Segment Start: Material for this task

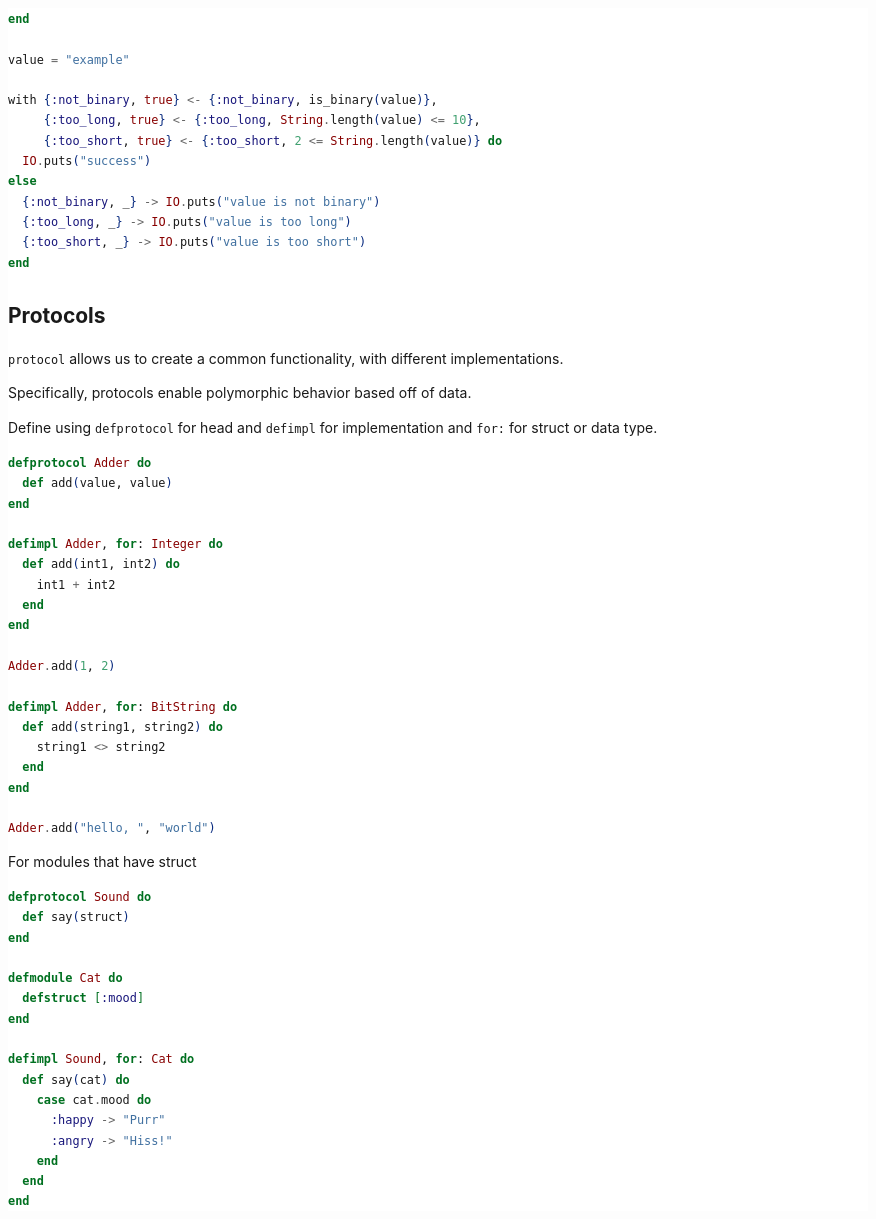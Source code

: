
 ```elixir
end

value = "example"

with {:not_binary, true} <- {:not_binary, is_binary(value)},
     {:too_long, true} <- {:too_long, String.length(value) <= 10},
     {:too_short, true} <- {:too_short, 2 <= String.length(value)} do
  IO.puts("success")
else
  {:not_binary, _} -> IO.puts("value is not binary")
  {:too_long, _} -> IO.puts("value is too long")
  {:too_short, _} -> IO.puts("value is too short")
end
```

## Protocols

`protocol` allows us to create a common functionality, with different implementations.

Specifically, protocols enable polymorphic behavior based off of data.

Define using `defprotocol` for head and `defimpl` for implementation and `for:` for struct or data type.

```elixir
defprotocol Adder do
  def add(value, value)
end

defimpl Adder, for: Integer do
  def add(int1, int2) do
    int1 + int2
  end
end

Adder.add(1, 2)

defimpl Adder, for: BitString do
  def add(string1, string2) do
    string1 <> string2
  end
end

Adder.add("hello, ", "world")
```

For modules that have struct

```elixir
defprotocol Sound do
  def say(struct)
end

defmodule Cat do
  defstruct [:mood]
end

defimpl Sound, for: Cat do
  def say(cat) do
    case cat.mood do
      :happy -> "Purr"
      :angry -> "Hiss!"
    end
  end
end

```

Segment End: Material for this task

** Action item **
For this exercise, copy each line from the listing above that has the word "defprotocol".

** Exercise response **
Define using `defprotocol` for head and `defimpl` for implementation and `for:` for struct or data type.
defprotocol Adder do
defprotocol Sound do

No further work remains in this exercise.